When you reach the line with "Let $X, Y, Z$" in the data below, begin printing lines exactly, and stop once the line with "all $y$, by" has been printed.

- [Dataset records]
====

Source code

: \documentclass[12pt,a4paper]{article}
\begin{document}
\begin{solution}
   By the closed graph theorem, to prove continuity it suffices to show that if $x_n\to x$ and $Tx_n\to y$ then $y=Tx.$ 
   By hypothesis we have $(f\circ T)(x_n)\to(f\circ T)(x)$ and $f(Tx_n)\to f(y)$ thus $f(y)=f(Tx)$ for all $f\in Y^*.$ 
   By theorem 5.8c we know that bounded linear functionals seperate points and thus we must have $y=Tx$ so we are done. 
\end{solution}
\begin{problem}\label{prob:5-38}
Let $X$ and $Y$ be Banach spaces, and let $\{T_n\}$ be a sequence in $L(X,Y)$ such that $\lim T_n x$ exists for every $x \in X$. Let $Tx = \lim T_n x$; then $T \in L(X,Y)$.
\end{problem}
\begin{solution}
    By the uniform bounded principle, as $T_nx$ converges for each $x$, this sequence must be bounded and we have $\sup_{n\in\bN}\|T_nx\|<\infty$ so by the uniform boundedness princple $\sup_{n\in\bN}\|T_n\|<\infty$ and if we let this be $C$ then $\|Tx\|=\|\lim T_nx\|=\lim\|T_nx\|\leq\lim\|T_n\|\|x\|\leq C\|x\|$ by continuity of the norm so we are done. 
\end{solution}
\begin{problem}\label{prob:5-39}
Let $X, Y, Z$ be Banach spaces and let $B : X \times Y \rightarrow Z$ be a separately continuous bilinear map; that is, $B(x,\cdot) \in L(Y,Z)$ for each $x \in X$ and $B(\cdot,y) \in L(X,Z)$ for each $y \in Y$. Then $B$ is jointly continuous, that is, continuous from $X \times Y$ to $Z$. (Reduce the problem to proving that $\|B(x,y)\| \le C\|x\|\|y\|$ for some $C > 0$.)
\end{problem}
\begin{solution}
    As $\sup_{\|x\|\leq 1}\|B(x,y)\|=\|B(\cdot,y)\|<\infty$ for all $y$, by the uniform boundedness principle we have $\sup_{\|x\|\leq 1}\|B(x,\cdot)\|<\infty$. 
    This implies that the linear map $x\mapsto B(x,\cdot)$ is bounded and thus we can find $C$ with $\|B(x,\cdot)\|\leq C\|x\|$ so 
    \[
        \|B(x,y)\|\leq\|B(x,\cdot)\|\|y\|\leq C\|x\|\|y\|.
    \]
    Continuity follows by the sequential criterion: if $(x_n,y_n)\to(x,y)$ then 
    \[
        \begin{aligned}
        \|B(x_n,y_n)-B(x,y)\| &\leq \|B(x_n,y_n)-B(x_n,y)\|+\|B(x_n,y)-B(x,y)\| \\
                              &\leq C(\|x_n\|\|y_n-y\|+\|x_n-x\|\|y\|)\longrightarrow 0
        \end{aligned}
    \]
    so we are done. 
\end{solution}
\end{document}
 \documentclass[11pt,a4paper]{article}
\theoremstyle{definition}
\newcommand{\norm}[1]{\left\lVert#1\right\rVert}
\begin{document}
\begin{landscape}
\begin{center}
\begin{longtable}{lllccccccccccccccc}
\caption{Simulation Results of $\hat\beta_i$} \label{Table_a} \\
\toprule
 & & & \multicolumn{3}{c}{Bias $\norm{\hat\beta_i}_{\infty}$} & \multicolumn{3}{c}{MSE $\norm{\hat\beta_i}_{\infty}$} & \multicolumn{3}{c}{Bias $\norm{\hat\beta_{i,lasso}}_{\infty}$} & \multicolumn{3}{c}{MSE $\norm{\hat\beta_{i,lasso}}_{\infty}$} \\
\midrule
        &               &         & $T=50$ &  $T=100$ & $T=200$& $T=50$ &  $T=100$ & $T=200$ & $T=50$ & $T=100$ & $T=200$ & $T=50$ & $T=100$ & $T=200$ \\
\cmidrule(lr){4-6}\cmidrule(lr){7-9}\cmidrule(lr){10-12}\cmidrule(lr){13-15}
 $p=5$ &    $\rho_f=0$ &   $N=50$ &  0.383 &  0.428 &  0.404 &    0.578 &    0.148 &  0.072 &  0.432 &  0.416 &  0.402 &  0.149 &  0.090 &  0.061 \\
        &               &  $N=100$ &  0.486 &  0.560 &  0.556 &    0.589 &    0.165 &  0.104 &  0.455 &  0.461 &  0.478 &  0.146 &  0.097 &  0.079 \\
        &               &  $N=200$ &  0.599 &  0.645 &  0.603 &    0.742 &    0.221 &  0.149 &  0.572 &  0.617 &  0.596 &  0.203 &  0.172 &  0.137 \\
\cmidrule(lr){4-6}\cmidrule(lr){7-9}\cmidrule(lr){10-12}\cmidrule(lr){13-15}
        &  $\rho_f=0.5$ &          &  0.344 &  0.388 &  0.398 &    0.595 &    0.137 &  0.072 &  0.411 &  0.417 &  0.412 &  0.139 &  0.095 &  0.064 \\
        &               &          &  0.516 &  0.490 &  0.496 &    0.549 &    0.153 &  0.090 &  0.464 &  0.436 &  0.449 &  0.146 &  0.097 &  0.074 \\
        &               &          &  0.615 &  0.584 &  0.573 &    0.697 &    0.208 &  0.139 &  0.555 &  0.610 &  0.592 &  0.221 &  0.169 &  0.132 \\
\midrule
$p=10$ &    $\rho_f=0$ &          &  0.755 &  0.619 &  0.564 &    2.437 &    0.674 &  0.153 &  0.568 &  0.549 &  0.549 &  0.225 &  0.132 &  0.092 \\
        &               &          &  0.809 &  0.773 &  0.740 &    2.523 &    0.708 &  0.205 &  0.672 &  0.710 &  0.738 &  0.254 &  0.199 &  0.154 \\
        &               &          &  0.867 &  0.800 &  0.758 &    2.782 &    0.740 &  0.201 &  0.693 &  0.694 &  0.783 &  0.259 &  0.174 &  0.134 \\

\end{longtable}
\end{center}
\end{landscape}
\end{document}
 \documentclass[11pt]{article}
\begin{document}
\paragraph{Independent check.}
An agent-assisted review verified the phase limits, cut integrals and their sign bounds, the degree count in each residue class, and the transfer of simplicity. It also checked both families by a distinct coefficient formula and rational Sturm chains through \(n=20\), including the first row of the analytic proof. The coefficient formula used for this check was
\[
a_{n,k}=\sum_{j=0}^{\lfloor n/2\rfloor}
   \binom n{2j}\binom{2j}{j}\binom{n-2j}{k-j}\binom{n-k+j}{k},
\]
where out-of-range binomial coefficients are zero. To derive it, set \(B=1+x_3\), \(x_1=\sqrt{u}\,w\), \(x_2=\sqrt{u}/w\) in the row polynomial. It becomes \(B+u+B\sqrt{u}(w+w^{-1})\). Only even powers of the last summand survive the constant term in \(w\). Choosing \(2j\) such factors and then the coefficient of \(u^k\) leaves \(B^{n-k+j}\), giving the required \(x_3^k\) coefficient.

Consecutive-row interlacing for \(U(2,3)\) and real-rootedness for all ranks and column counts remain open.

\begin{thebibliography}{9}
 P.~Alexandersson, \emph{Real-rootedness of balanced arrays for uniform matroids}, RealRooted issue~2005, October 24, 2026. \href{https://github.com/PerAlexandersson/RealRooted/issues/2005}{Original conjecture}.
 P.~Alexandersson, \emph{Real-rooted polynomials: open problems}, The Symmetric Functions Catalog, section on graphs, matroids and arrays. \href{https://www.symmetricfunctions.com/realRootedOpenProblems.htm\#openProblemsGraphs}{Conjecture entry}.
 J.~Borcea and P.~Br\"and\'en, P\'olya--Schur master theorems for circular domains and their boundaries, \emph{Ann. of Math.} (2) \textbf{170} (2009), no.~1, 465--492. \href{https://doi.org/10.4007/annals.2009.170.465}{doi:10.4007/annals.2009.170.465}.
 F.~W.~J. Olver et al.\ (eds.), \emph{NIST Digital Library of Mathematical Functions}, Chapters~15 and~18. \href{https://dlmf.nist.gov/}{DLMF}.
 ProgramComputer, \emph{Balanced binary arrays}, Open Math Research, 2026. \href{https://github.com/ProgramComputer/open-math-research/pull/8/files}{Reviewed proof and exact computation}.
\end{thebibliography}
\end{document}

====

- [Solution below]
Let $X, Y, Z$ be Banach spaces and let $B : X \times Y \rightarrow Z$ be a separately continuous bilinear map; that is, $B(x,\cdot) \in L(Y,Z)$ for each $x \in X$ and $B(\cdot,y) \in L(X,Z)$ for each $y \in Y$. Then $B$ is jointly continuous, that is, continuous from $X \times Y$ to $Z$. (Reduce the problem to proving that $\|B(x,y)\| \le C\|x\|\|y\|$ for some $C > 0$.)
\end{problem}
\begin{solution}
    As $\sup_{\|x\|\leq 1}\|B(x,y)\|=\|B(\cdot,y)\|<\infty$ for all $y$, by the uniform boundedness principle we have $\sup_{\|x\|\leq 1}\|B(x,\cdot)\|<\infty$. 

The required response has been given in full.